4655110 GACATTTATCTTAGAAAAAGAGTCA ... RCVCMP0000332
4655111 ATAGCGGAGTATTCGGGCTAGTGAG ... RCVCMP0000160
4655112 TCTGATGCTTTGAGTCGAGACGGGC ... RCVCMP0000598
4655113 GATCTATTGTTGTGAGGGCGATGGC ... RCVCMP0000005
4655114 ACCGGTTCCTGGAATAATTGGTGGG ... RCVCMP0000989

[4655115 rows x 9 columns]

Aggregating data

For cases when we want to process and analyze samples in parallel, it is convenient to merge them into a single object. Here, we read multiple files and aggregate them into a single object.
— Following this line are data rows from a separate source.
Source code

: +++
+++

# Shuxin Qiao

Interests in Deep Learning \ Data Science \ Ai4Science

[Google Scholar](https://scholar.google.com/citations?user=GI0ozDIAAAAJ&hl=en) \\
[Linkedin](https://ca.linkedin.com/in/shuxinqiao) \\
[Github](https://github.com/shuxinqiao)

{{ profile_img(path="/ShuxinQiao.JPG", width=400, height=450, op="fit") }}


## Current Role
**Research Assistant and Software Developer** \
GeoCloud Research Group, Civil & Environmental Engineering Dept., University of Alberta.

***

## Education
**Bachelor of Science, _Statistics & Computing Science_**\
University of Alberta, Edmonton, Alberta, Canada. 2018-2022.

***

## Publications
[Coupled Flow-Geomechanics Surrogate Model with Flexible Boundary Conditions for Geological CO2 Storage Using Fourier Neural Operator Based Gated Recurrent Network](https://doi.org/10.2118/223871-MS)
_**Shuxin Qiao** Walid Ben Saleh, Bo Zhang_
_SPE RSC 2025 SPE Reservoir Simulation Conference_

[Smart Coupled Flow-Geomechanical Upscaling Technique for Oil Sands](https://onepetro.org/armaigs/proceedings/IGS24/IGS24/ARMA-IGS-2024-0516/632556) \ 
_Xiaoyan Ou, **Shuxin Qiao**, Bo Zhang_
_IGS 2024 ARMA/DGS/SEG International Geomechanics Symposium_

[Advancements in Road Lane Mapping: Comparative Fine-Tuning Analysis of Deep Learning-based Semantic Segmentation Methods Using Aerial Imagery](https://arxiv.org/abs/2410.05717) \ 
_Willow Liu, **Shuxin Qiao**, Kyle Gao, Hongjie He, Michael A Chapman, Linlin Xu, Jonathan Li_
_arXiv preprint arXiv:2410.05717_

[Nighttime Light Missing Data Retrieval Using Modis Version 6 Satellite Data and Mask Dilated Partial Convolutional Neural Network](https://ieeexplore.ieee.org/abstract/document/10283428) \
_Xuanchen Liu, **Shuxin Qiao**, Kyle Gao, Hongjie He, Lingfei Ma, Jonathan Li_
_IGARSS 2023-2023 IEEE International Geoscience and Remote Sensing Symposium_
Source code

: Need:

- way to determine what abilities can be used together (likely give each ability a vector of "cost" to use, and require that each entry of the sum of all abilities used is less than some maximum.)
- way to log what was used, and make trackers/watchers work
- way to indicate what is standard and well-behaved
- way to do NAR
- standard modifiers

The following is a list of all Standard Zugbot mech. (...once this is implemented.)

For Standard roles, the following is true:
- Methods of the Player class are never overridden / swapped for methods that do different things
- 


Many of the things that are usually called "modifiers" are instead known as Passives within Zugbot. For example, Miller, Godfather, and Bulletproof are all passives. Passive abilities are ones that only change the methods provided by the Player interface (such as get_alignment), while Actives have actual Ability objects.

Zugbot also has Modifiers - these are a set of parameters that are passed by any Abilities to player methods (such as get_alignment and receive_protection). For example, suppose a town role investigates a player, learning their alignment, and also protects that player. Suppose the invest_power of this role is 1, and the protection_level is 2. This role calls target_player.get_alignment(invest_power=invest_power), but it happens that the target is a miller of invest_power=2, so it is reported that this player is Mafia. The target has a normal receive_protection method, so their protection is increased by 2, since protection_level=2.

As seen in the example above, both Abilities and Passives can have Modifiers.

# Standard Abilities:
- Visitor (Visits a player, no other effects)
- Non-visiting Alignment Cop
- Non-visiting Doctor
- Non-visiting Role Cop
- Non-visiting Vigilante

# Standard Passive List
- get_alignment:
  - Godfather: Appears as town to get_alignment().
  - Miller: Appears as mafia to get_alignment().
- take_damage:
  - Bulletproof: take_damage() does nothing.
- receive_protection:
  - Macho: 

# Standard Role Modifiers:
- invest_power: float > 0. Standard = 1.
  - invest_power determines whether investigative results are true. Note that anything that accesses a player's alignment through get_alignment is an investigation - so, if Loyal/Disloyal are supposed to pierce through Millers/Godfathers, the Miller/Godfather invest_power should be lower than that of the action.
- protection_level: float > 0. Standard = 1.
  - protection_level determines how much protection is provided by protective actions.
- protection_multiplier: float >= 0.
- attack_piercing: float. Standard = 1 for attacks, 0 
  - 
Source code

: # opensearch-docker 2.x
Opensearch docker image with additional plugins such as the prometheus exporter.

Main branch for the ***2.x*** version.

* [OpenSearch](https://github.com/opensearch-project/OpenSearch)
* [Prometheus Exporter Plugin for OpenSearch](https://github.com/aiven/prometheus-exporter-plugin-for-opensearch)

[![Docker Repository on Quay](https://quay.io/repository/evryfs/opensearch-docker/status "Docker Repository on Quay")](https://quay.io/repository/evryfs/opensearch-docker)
When doing so, the cell ID and sample ID are merged to form the new cell ID in the merged object (i.e. “S1_RCVCMP0000830”).

from pixelator import simple_aggregate

paths = [
DATA_DIR / "Sample01_human_pbmcs_unstimulated.dataset.pxl",
DATA_DIR / "Sample02_human_pbmcs_unstimulated.dataset.pxl",
]

pg_data_combined = simple_aggregate(
["sample1", "sample2"], [read(path) for path in paths]
)
pg_data_combined
Pixel dataset contains:
AnnData with 1056 obs and 80 vars
Edge list with 10667394 edges
Polarization scores with 74726 elements
Colocalization scores with 2724648 elements
Metadata:
samples: {'sample1': {'version': '0.12.0', 'sample': 'Sample01_SG_unstimulated_S1_001', 'file_format_version': 1, 'analysis': {'params': {'compute_polarization': True, 'compute_colocalization': True, 'use_full_bipartite': False, 'polarization_normalization': 'clr', 'polarization_binarization': False, 'colocalization_transformation': 'log1p', 'colocalization_neighbourhood_size': 1, 'colocalization_n_permutations': 50, 'colocalization_min_region_count': 5}}}, 'sample2': {'version': '0.12.0', 'sample': 'Sample02_SG_unstimulated_S2_001', 'file_format_version': 1, 'analysis': {'params': {'compute_polarization': True, 'compute_colocalization': True, 'use_full_bipartite': False, 'polarization_normalization': 'clr', 'polarization_binarization': False, 'colocalization_transformation': 'log1p', 'colocalization_neighbourhood_size': 1, 'colocalization_n_permutations': 50, 'colocalization_min_region_count': 5}}}}

Save data

After combining the samples, we can save the merged data object to use later.

pg_data_combined.save(DATA_DIR / "combined_data.pxl")

We have now seen how to load MPX data, inspect its key properties and prepare the data for integrated analysis across experimental samples. In the next tutorial we will apply these skills and demonstrate how to quality control MPX data.